[Dataset entries]
Segment Open

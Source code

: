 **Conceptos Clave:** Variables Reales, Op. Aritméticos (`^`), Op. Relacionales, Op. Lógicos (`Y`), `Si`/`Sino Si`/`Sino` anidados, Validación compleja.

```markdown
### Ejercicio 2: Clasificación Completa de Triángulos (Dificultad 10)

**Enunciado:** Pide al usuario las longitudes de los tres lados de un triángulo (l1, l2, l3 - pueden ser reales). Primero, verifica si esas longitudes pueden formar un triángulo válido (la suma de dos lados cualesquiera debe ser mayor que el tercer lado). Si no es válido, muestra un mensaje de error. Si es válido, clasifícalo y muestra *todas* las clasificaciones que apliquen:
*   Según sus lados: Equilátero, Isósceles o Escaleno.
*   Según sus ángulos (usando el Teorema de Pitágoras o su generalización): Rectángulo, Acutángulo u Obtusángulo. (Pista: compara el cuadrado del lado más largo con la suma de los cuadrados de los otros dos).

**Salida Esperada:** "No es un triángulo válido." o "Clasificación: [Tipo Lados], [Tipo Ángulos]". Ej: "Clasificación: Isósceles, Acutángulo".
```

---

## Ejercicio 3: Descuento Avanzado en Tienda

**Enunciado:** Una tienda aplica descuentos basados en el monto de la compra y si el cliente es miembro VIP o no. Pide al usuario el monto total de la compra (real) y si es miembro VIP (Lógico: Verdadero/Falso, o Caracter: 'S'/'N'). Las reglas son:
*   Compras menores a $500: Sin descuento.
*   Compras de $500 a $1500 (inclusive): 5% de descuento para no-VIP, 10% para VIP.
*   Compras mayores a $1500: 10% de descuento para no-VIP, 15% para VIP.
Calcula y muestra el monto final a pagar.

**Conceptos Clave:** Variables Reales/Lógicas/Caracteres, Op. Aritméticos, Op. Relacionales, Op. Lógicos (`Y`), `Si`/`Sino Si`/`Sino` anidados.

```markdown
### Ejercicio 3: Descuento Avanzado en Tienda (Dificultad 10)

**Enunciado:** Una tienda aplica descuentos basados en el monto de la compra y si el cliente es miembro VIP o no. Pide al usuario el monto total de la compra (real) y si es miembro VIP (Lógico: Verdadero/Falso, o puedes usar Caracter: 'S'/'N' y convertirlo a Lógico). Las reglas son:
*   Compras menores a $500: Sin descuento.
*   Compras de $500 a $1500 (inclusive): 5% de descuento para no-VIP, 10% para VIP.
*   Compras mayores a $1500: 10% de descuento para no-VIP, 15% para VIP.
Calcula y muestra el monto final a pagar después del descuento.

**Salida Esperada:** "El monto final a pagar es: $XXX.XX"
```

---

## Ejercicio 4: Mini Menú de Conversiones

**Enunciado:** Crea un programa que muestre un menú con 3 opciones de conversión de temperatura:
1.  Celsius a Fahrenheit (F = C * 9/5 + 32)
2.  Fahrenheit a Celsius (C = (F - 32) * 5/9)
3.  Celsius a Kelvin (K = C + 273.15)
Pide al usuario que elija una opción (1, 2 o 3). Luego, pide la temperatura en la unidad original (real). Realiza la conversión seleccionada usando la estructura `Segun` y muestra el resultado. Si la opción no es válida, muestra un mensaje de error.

Segment Closed

• **Task instructions**
Each entry given above is to be duplicated exactly.

• **Exercise result**
Source code

: **Conceptos Clave:** Variables Reales, Op. Aritméticos (`^`), Op. Relacionales, Op. Lógicos (`Y`), `Si`/`Sino Si`/`Sino` anidados, Validación compleja.

```markdown
### Ejercicio 2: Clasificación Completa de Triángulos (Dificultad 10)

**Enunciado:** Pide al usuario las longitudes de los tres lados de un triángulo (l1, l2, l3 - pueden ser reales). Primero, verifica si esas longitudes pueden formar un triángulo válido (la suma de dos lados cualesquiera debe ser mayor que el tercer lado). Si no es válido, muestra un mensaje de error. Si es válido, clasifícalo y muestra *todas* las clasificaciones que apliquen:
*   Según sus lados: Equilátero, Isósceles o Escaleno.
*   Según sus ángulos (usando el Teorema de Pitágoras o su generalización): Rectángulo, Acutángulo u Obtusángulo. (Pista: compara el cuadrado del lado más largo con la suma de los cuadrados de los otros dos).

**Salida Esperada:** "No es un triángulo válido." o "Clasificación: [Tipo Lados], [Tipo Ángulos]". Ej: "Clasificación: Isósceles, Acutángulo".
```

---

## Ejercicio 3: Descuento Avanzado en Tienda

**Enunciado:** Una tienda aplica descuentos basados en el monto de la compra y si el cliente es miembro VIP o no. Pide al usuario el monto total de la compra (real) y si es miembro VIP (Lógico: Verdadero/Falso, o Caracter: 'S'/'N'). Las reglas son:
*   Compras menores a $500: Sin descuento.
*   Compras de $500 a $1500 (inclusive): 5% de descuento para no-VIP, 10% para VIP.
*   Compras mayores a $1500: 10% de descuento para no-VIP, 15% para VIP.
Calcula y muestra el monto final a pagar.

**Conceptos Clave:** Variables Reales/Lógicas/Caracteres, Op. Aritméticos, Op. Relacionales, Op. Lógicos (`Y`), `Si`/`Sino Si`/`Sino` anidados.

```markdown
### Ejercicio 3: Descuento Avanzado en Tienda (Dificultad 10)

**Enunciado:** Una tienda aplica descuentos basados en el monto de la compra y si el cliente es miembro VIP o no. Pide al usuario el monto total de la compra (real) y si es miembro VIP (Lógico: Verdadero/Falso, o puedes usar Caracter: 'S'/'N' y convertirlo a Lógico). Las reglas son:
*   Compras menores a $500: Sin descuento.
*   Compras de $500 a $1500 (inclusive): 5% de descuento para no-VIP, 10% para VIP.
*   Compras mayores a $1500: 10% de descuento para no-VIP, 15% para VIP.
Calcula y muestra el monto final a pagar después del descuento.

**Salida Esperada:** "El monto final a pagar es: $XXX.XX"
```

---

## Ejercicio 4: Mini Menú de Conversiones

**Enunciado:** Crea un programa que muestre un menú con 3 opciones de conversión de temperatura:
1.  Celsius a Fahrenheit (F = C * 9/5 + 32)
2.  Fahrenheit a Celsius (C = (F - 32) * 5/9)
3.  Celsius a Kelvin (K = C + 273.15)
Pide al usuario que elija una opción (1, 2 o 3). Luego, pide la temperatura en la unidad original (real). Realiza la conversión seleccionada usando la estructura `Segun` y muestra el resultado. Si la opción no es válida, muestra un mensaje de error.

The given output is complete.